Apple’s iPhone (s aapl) is four years old today. It’s a sign of its success that I can barely remember a time when I didn’t use one, or when Apple wasn’t involved in the smartphone market, even though it wasn’t all that long ago. I don’t see the iPhone falling from prominence anytime soon, but here’s what I do see in the device’s future.
LTE support likely in 2012
If the history of the iPhone tells us anything, it’s that Apple prioritizes splashy tech feature additions according to consumer demand. 3G connectivity wasn’t a priority for the iPhone until 3G access became widely available in the U.S., and recent evidence suggests that a whole whack of customers still aren’t really that concerned about connection speed. LTE may have a lot of exciting potential, but a study by market research firm Morpace found that for the most part, it’s still not having a huge impact on the buying decisions of smartphone shoppers.

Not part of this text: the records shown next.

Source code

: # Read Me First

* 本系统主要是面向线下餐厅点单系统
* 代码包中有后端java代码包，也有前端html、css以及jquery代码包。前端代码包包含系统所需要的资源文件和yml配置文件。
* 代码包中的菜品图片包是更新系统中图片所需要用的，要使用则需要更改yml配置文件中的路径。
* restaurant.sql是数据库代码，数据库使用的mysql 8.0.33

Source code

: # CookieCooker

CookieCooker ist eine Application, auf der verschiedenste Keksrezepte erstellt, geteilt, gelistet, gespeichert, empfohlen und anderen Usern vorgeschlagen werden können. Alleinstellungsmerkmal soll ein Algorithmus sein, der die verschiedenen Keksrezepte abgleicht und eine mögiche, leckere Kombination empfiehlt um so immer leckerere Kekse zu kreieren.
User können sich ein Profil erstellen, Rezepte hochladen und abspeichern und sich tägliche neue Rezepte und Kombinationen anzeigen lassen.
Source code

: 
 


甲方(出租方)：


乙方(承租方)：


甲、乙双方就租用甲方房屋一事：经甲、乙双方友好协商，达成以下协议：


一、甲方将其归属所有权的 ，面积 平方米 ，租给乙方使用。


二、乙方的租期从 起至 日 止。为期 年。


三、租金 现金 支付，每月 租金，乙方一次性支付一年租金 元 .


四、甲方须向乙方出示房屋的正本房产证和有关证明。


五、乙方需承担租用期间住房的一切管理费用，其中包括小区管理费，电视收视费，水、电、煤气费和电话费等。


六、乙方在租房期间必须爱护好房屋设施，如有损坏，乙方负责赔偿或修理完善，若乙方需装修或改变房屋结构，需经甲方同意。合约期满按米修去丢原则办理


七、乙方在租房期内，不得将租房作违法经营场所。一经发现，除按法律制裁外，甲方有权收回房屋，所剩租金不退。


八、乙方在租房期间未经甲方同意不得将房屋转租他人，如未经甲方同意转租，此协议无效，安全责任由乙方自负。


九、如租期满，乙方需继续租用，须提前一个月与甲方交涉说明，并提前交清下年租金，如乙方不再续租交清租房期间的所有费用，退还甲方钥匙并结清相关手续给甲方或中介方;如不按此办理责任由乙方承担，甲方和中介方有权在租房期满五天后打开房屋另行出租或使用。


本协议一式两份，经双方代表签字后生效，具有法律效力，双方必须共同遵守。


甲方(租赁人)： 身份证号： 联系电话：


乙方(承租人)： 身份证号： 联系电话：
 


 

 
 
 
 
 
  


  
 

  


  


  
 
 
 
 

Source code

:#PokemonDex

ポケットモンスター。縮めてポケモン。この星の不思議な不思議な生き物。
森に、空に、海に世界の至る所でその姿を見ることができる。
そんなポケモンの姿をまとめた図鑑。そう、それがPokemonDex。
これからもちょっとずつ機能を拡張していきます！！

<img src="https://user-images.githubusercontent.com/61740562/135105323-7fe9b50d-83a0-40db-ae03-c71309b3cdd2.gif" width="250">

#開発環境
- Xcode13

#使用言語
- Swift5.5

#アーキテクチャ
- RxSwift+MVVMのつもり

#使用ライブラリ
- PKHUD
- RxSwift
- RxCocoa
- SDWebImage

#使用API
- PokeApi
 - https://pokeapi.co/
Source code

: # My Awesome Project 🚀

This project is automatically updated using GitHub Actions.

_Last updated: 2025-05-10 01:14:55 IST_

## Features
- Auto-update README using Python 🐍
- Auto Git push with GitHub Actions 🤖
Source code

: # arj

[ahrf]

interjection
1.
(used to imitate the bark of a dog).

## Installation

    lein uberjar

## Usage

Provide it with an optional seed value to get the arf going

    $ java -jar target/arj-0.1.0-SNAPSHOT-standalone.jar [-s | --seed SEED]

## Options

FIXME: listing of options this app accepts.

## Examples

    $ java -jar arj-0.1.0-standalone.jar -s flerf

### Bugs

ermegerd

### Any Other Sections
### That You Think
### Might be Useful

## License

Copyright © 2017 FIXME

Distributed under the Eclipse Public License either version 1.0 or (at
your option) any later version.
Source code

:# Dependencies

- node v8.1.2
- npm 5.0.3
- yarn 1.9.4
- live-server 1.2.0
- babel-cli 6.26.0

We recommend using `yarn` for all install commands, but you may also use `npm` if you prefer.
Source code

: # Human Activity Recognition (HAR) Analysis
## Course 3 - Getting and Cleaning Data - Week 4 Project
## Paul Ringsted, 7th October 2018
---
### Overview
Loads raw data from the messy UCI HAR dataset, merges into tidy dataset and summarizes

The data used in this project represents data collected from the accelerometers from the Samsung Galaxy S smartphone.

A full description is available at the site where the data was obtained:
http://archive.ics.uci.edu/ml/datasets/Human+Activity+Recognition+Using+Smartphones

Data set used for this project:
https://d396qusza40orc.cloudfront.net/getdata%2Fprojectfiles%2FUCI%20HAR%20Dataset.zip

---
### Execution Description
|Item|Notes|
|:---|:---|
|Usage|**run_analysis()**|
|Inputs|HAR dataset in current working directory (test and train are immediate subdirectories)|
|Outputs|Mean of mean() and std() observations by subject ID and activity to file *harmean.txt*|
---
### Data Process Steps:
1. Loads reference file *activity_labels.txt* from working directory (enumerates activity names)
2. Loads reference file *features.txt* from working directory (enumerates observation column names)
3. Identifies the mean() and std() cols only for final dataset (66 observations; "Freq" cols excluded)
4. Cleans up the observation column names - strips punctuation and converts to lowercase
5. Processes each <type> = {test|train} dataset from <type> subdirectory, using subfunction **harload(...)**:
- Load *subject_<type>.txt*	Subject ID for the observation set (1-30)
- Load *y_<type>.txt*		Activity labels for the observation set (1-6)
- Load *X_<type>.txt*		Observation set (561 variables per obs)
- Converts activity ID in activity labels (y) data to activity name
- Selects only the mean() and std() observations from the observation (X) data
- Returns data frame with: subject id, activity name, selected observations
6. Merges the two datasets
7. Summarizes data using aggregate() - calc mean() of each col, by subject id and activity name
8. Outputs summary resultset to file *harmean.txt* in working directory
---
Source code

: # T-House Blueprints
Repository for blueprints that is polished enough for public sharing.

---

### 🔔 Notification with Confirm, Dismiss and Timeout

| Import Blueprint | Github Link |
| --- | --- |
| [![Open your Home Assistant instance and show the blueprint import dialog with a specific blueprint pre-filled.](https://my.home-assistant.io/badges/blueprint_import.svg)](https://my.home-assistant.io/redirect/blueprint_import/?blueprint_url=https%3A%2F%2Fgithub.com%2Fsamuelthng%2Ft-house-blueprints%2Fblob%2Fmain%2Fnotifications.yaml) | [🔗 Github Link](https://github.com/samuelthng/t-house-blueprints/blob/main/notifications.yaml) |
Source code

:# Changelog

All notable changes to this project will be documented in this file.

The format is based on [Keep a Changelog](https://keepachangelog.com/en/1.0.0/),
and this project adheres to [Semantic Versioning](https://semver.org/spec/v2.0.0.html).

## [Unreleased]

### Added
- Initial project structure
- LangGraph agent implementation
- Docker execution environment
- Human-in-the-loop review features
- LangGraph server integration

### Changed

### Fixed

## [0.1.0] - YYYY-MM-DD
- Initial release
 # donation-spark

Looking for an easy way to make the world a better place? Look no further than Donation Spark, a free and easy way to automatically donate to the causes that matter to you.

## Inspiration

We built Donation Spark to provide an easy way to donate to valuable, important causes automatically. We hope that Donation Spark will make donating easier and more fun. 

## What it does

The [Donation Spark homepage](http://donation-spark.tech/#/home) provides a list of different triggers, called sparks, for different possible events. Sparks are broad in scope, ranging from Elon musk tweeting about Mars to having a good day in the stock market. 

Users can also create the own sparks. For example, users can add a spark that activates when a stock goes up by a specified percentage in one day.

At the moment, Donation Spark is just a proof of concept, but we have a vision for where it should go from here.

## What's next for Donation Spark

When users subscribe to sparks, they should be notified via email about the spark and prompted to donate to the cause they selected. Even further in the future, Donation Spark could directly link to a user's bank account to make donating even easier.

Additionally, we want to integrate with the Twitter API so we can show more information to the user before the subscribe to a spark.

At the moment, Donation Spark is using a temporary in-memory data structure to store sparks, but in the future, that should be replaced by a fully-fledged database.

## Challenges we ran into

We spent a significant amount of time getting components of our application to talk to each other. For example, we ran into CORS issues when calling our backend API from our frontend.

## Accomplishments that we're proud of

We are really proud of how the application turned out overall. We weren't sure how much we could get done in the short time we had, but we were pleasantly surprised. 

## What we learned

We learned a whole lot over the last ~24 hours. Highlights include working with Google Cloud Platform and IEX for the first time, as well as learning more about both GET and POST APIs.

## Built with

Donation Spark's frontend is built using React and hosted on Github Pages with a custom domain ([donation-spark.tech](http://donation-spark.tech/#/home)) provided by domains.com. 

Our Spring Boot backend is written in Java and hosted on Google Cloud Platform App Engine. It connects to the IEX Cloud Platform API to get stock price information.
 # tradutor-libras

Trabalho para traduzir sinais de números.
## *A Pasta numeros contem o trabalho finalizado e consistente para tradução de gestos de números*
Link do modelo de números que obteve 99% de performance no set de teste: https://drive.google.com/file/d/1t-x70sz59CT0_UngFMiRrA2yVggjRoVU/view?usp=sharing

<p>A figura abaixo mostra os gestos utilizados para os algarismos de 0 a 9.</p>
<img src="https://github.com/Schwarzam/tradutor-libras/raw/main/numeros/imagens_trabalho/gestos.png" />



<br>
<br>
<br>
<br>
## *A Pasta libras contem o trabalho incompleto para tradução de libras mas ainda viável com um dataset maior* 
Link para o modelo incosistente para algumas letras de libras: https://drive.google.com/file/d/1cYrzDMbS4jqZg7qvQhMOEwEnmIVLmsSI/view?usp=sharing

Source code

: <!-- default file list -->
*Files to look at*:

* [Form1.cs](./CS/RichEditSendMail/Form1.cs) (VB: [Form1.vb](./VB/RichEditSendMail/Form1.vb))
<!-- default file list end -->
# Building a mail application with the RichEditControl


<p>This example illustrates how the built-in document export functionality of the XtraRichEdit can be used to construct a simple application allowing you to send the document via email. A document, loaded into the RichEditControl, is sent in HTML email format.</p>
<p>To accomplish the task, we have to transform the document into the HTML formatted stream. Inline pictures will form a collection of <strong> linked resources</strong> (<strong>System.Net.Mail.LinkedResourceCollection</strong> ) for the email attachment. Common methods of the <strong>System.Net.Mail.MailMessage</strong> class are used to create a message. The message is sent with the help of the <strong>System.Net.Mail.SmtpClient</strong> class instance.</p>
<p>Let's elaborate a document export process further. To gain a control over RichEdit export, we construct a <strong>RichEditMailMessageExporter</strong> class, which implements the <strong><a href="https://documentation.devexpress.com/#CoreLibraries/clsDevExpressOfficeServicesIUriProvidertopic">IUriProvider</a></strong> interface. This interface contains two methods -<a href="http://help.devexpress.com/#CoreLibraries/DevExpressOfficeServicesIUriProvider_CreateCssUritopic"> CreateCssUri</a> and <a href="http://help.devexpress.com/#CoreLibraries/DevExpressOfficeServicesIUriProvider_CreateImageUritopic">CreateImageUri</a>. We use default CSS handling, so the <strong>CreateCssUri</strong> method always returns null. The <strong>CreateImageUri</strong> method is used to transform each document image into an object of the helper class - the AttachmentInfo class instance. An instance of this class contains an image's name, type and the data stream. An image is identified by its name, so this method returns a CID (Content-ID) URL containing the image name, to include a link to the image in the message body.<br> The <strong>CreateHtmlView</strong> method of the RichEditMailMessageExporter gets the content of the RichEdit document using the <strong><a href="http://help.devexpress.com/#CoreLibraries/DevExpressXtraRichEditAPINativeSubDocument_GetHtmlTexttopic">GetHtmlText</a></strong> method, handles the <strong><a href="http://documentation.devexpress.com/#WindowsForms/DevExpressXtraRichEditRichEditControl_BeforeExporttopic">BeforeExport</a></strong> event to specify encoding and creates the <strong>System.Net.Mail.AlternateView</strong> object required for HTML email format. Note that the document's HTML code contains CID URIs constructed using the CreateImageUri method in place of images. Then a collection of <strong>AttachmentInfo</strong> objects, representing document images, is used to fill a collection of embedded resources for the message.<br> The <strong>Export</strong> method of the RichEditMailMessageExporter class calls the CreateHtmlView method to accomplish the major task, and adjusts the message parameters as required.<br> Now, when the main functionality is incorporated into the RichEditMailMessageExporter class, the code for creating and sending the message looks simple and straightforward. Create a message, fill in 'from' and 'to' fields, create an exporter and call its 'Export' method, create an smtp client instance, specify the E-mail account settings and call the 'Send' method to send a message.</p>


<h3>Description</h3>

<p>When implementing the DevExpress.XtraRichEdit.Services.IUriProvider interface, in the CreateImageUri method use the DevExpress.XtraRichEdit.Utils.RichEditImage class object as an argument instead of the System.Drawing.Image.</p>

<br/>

That said, Verizon’s (s vz) anticipated coverage map for the end of 2011 actually quite closely resembles the state of AT&T’s (s t) 3G coverage as of 2008, when the iPhone 3G was introduced. At least in terms of potential reach, Apple’s track record would then indicate that we’ll see 4G support arrive in 2012.
NFC still likely a couple of years out
While Google is being aggressive with its near-field communication (NFC) rollout, complete with a new Wallet product that will let users pay for real-world goods with NFC-equipped devices, Apple has yet to make any indication that it will move into that space. Like LTE, NFC will likely have to prove itself as a desirable asset for consumers before Apple gets its feet wet. It’ll let Google (s goog) do the hard work of evangelizing, working out the kinks and winning over user acceptance for a technology that could set off alarm bells for security-conscious consumers, and then swoop in with a more refined product that delivers exactly what users find appealing about NFC, without any of the growing pains. I think this tech is still at least a year or two away from finding its feet, so don’t expect NFC in the iPhone’s immediate future.
The only camera you need
Apple’s progress with the iPhone’s camera has been remarkable. It went from being what seemed like mostly an afterthought, to a selling feature that helped propel the iPhone to the top of Flickr’s most popular cameras list (s yhoo). Now that the iPhone camera will be able to automatically populate galleries across devices in iOS 5, and can be used quickly and with a hardware shutter button, it should become an even better replacement for traditional point-and-shoots. I think Apple is now fully aware that having the best camera available on a smartphone is a definite selling feature, even if it took a few years to figure that out. Expect to see solid software additions and hardware updates in models to come, especially when it comes to low-light photography, where major improvements would give Apple the biggest advantage over its smartphone competitors.
An entertainment center
The iPhone is already an entertainment hub, but Apple has shown it can become even more of one. AirPlay is a key technology for Apple and for iOS, and I don’t think it’s even fully formed as of yet. The iPad 2’s AirPlay HD Mirroring comes close to showing off the true extent of what AirPlay is capable of, but given freer rein, developers could eventually leverage the technology to make interactive two-screen wireless viewing activities a reality. While they may start out as iPad-exclusive experiences, I have no doubt that Apple will eventually leverage faster processors and more computing power in future iPhone iterations to make it a great addition to any home entertainment center, too. Look for that to start in earnest with an A5-based iPhone that should arrive in fall.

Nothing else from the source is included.